“Benjamin Franklin shared with the world the secret of his success. “Never leave that till tomorrow, he said, which you can do today.” This is the man who discovered electricity and was considered a Founding Father of the United States amongst his many accolades. You’d think more people would listen to what he had to say. I don’t know why we put things off. I don’t know why I put things off. If I had to guess, I’d have to say it has a lot to do with fear. Fear of failure, fear of rejection, sometimes the fear is just in making a decision, because what if you’re wrong? What if I’m wrong? What if we’re making a mistake that can’t be undone?
“We’ve all heard the proverbs, heard the philosophers, heard our grandparents warning us about wasted time, heard the damn poets urging us to seize the day.

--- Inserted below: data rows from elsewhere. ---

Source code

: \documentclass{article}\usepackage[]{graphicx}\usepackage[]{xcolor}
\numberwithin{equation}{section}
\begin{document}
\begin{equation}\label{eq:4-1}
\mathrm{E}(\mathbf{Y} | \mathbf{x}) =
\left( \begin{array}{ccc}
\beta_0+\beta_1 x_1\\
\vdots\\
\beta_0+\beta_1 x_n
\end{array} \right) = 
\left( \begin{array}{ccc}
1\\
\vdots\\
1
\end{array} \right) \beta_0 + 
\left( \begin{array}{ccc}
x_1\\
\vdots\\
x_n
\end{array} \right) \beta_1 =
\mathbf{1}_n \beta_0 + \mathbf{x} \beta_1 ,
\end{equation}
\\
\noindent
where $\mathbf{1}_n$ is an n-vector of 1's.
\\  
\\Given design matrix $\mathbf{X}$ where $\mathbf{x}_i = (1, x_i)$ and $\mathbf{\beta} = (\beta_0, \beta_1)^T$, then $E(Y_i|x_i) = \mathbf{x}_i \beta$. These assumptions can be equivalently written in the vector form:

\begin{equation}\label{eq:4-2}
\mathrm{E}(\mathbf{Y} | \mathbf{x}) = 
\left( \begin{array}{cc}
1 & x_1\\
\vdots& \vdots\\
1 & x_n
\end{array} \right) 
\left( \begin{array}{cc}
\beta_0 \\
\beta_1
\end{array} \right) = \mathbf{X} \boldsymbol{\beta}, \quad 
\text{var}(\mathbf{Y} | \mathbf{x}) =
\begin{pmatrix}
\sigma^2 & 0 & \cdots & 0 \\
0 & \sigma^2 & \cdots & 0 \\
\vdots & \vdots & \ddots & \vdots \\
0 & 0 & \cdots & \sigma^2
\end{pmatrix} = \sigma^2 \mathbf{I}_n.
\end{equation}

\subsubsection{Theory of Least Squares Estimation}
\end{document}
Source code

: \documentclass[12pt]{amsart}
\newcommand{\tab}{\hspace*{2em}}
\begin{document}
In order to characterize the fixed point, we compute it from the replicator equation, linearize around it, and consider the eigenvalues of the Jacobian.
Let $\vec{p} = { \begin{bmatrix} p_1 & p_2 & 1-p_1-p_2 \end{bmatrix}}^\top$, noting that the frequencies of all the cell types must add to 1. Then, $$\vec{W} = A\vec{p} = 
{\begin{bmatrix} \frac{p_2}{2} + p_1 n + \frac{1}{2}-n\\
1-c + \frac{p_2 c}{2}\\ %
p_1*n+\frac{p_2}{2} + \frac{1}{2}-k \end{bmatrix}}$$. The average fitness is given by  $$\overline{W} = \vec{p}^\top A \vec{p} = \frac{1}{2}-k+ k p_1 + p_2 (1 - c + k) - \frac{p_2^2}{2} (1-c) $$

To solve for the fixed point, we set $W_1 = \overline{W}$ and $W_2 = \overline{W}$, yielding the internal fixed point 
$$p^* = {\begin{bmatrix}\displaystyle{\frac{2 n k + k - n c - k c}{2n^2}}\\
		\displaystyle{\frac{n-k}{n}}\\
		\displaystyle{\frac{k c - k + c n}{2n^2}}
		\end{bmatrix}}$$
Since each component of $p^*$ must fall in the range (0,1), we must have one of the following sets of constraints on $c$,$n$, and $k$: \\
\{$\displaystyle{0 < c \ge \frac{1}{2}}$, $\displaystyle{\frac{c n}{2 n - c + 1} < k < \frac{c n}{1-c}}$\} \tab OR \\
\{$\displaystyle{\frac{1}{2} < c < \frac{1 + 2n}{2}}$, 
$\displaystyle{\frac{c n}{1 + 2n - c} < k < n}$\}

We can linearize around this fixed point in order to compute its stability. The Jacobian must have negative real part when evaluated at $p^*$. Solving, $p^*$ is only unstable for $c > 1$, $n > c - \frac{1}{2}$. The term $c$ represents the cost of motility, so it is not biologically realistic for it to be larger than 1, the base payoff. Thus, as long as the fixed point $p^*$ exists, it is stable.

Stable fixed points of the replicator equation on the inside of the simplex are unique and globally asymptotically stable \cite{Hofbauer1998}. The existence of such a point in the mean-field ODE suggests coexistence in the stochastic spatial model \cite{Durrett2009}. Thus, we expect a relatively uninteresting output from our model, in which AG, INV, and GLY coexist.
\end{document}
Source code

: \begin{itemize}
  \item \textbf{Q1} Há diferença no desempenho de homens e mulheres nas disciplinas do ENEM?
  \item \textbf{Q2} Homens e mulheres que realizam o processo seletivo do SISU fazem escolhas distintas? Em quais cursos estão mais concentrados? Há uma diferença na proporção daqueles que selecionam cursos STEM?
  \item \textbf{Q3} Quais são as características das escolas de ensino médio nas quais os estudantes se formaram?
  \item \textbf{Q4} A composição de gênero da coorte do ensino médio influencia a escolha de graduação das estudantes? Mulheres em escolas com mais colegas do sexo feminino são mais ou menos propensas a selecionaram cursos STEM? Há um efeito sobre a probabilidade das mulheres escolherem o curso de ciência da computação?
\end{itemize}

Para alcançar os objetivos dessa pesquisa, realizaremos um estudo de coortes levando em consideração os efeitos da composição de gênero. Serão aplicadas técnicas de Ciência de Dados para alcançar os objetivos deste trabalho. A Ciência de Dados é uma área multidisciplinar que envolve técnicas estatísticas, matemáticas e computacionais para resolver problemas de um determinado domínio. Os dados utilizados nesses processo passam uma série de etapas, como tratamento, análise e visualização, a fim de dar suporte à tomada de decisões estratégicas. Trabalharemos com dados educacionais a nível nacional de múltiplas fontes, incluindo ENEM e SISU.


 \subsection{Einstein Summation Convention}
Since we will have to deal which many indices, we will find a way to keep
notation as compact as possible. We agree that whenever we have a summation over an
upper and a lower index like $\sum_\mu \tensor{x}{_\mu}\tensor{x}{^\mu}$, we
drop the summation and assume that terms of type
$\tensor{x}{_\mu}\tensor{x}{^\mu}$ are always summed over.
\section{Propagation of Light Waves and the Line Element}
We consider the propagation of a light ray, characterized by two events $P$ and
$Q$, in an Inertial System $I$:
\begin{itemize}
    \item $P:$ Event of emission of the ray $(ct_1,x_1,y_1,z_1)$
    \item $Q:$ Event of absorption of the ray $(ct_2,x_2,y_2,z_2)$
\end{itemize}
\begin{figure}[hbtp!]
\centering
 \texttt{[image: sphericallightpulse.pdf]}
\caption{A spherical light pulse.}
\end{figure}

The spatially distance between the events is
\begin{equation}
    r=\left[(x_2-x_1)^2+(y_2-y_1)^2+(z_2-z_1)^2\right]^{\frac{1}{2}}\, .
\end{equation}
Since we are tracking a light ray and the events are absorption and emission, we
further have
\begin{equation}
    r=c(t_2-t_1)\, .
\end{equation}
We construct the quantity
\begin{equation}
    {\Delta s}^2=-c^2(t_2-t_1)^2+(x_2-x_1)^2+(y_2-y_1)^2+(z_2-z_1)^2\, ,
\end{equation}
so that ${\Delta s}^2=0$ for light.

Still, sometimes, we have to see for ourselves. We have to make our own mistakes. We have to learn our own lessons. We have to sweep today’s possibility under tomorrow’s rug, until we can’t anymore, until we finally understand for ourselves (…). That knowing, is better than wondering. That waking, is better than sleeping. And that even the biggest failure, even the worst, most intractable mistake, beats the hell out of never trying.” Meredith Grey from Grey’s Anatomy.
You see, we will always wonder and ask ourselves what if. The question then remains, will we take these questions, these what if’s, these fears with us to our graves? Will we or will I let what I may be afraid of stop me from experiencing that which I do not yet know enough about or understand?
Life is strange that way. We go along every day doing what we know best, hoping to make a mark in history, hoping that what we do is of some value and that it can make a difference. I know I do. And then I’m presented with a challenge. Something unexpected, a curve ball comes my way. What do I do. How do I manage this one? What if I swing and miss? What if I swing and hit it out of the ball park? What if the ball hits me square in the head?
That’s the conversation that rambles through my head at the speed of light. … Who gives a rats ass? The better question is how can I live knowing that I did not swing that bat, take that chance, take that leap of faith into the great unknown.
Years ago I came across an anonymous quote that reads: “When we come to the edge of all of the light we have and we must take a step into the darkness of the unknown we must believe one of two things. Either, we will find something firm to stand on or we will be taught to fly.”
The Phoenix, after burning and being reduced to ashes will rise again. And, in this new life, is stronger than before, able to fly higher and go further. Live and fight as hard as we have ever fought in life. Know that we will find something firm to stand or will be taught to fly. – Anonymous.
Have faith. Trust that you/I/we are guided and watched over at all times. Live the life we were meant to live. And even if we don’t know with certainty what that is, live anyway. Do… Be… How do you see your eulogy at your own funeral? What will your closest friends and family say about you? This was one of the exercises Stephen Covey spoke of in his book the 7 Habits.
Some believe we will live multiple lives while others believe this is the only life we live. Regardless, why aren’t we doing everything we can in this life? This is here and now and what matter most.
Remember, happiness is a result. It is the product of creating a life full of meaning and purpose for ourselves.